> [Exercise details]: Read the lines below, and copy any that contain the string "SASS".

> [Dataset content]:
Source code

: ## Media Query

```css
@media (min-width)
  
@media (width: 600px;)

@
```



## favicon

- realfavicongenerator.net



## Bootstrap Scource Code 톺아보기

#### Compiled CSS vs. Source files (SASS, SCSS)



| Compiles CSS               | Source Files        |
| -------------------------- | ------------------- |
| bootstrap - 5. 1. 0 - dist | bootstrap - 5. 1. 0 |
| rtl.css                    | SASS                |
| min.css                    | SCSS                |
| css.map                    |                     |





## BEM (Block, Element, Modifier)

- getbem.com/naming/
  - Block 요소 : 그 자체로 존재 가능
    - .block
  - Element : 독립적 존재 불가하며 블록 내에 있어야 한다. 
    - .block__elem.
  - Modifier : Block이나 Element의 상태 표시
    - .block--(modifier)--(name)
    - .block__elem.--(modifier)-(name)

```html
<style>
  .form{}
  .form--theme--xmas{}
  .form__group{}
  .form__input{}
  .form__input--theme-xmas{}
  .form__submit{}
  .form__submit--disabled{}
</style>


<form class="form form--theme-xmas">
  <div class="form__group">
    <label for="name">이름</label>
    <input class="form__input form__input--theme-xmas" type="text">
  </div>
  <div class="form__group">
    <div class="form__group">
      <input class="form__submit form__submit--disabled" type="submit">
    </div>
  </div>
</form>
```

> [Output]:
#### Compiled CSS vs. Source files (SASS, SCSS)
| rtl.css                    | SASS                |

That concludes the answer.